Newsmax TV, a right-wing cable news channel, was showing Castor's opening statements but cut him off shortly after to conduct an interview with Alan Dershowitz.

Dershowitz, a Harvard Law School professor emeritus and member of Trump's defense team during his first impeachment trial, began his interview by saying "there is no argument."

"I have no idea what he's doing. I have no idea why he's saying what he's saying," Dershowitz said about Castor.

During his opening statement, Castor said that the Democratic impeachment managers provided an "outstanding presentation" by showing the events of the January 6 riots at the U.S. Capitol and added that the senators who are acting as jurors in the trial are "extraordinary people, in the technical sense."

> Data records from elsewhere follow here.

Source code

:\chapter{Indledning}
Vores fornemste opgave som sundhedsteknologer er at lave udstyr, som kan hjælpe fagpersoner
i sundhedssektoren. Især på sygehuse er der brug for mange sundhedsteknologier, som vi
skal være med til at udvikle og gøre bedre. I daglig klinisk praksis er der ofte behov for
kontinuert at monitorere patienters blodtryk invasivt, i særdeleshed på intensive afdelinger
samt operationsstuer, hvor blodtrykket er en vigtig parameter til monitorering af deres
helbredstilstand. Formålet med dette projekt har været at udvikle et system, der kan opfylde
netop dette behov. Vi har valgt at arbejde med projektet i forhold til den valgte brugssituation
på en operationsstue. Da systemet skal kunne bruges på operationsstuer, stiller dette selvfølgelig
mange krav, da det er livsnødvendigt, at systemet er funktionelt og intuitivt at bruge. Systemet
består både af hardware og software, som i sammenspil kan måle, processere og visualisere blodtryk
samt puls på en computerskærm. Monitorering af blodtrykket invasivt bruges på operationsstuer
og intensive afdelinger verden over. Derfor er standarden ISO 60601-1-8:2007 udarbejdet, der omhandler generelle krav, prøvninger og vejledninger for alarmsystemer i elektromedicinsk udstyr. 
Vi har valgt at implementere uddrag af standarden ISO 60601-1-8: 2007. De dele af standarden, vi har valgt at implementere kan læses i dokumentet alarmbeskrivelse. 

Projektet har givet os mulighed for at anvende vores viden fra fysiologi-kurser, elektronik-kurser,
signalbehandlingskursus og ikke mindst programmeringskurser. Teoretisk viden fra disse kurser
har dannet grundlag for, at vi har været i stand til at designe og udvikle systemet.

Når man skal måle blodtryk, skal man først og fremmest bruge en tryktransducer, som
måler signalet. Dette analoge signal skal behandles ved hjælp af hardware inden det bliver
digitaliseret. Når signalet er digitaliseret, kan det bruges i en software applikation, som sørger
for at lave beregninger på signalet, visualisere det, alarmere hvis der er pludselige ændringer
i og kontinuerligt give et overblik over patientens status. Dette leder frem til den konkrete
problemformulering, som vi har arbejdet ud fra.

Dershowitz went on to criticize Castor for introducing himself to the senators and said, "He's introducing himself, 'I'm a nice guy. I like my senators. I know my senators. Senators are great people.' C'mon. The American people are entitled to an argument—a constitutional argument."

"We know that hard cases make bad law, I probably would have started with that. This is a hard case, this is an emotional case. He did say, and I think very appropriately, that everybody wants to take revenge when they see a horrible event that took place at the Capitol, but then he went off, I just don't understand it," Dershowitz said. "It's not the kind of argument I would have made, I have to tell you that."

Bruce Castor
Bruce Castor Jr., defense lawyer for former President Donald Trump, speaks on the first day of former President Donald Trump's second impeachment trial at the U.S. Capitol on February 9, in this screenshot taken from a congress.gov webcast. Handout/Getty

In an email sent to Newsweek, Dershowitz wrote, "[Castor] has a different style than mine. I didn't really understand the theory of his opening."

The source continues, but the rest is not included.